Enumerating k-segmentations of a sequence
Arnaud Delobelle
arnodel at googlemail.com
Tue Nov 25 20:24:22 CET 2008
bullockbefriending bard <kinch1967 at gmail.com> writes:
> I'm not sure if my terminology is precise enough, but what I want to
> do is:
>
> Given an ordered sequence of n items, enumerate all its possible k-
> segmentations.
>
> This is *not* the same as enumerating the k set partitions of the n
> items because I am only interested in those set partitions which
> preserve the order of the items. i.e. if the input sequence is (1 2 3
> 4 5), then ((1 4) (2 3) (5)) is unacceptable, whereas ((1 2) (3) (4
> 5)) is acceptable. Hence use of term 'segmentations'.
>
> e.g., for input sequence (1 2 3 4 5) and k = 3, I need a function
> which enumerates the following 3-segmentations:
>
> ((1 2 3) (4) (5))
> ((1 2) (3 4) (5))
> ((1 2) (3) (4 5))
> ((1) (2 3 4) (5))
> ((1) (2 3) (4 5))
> ((1) (2) (3 4 5))
All you need to do is find the 'cutting places'. Here you are cutting
at 2 places, the first cut has to be in position > 0 and the last in
position < 5. That makes 4 potential cutting places: 1, 2, 3, 4.

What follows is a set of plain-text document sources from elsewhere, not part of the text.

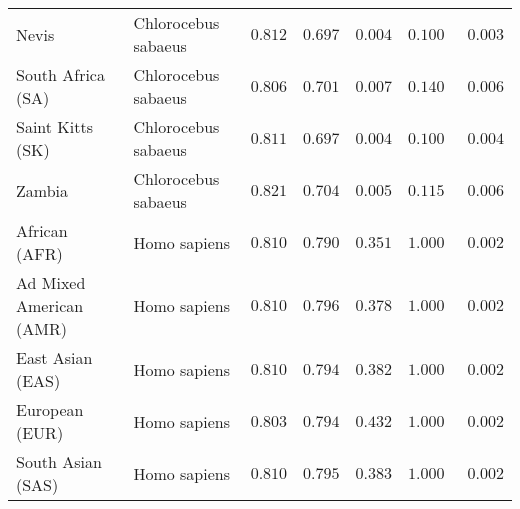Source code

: \begin{center}
\begin{adjustbox}{width = 1\textwidth}
\begin{tabular}{|l|l|r|r|r|r|r|}
            Nevis               & Chlorocebus sabaeus & $ 0.812$ & $ 0.697$ & $ 0.004$ & $ 0.100~~$     & $ 0.003$ \\
            South Africa (SA)                         & Chlorocebus sabaeus & $ 0.806$ & $ 0.701$ & $ 0.007$ & $ 0.140~~$     & $ 0.006$ \\
            Saint Kitts (SK)                  & Chlorocebus sabaeus        & $ 0.811$ & $ 0.697$ & $ 0.004$ & $ 0.100~~$     & $ 0.004$ \\
            Zambia        & Chlorocebus sabaeus        & $ 0.821$ & $ 0.704$ & $ 0.005$ & $ 0.115~~$     & $ 0.006$ \\
            African (AFR)               & Homo sapiens        & $ 0.810$ & $ 0.790$ & $ 0.351$ & $ 1.000~~$     & $ 0.002$ \\
            Ad Mixed American (AMR)                 & Homo sapiens        & $ 0.810$ & $ 0.796$ & $ 0.378$ & $ 1.000~~$     & $ 0.002$ \\
            East Asian (EAS)              & Homo sapiens        & $ 0.810$ & $ 0.794$ & $ 0.382$ & $ 1.000~~$     & $ 0.002$ \\
            European (EUR)              & Homo sapiens        & $ 0.803$ & $ 0.794$ & $ 0.432$ & $ 1.000~~$     & $ 0.002$ \\
            South Asian (SAS)              & Homo sapiens        & $ 0.810$ & $ 0.795$ & $ 0.383$ & $ 1.000~~$     & $ 0.002$ \\
            \bottomrule
        \end{tabular}
    \end{adjustbox}
\end{center}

So you will have 4C2 = 6 "2-segmentations" of {1, 2, 3, 4, 5} which are
given by the subsets of {1, 2, 3, 4} of size 2, i.e the 2-combinations
of {1, 2, 3, 4}.
Generalising this, if you want to find the "k-segmentations" of a
sequence of length n, you will have (n-1)C(k-1) of them and their
cutting places will be given by (k-1)-combinations of {1, 2, ..., n-1}.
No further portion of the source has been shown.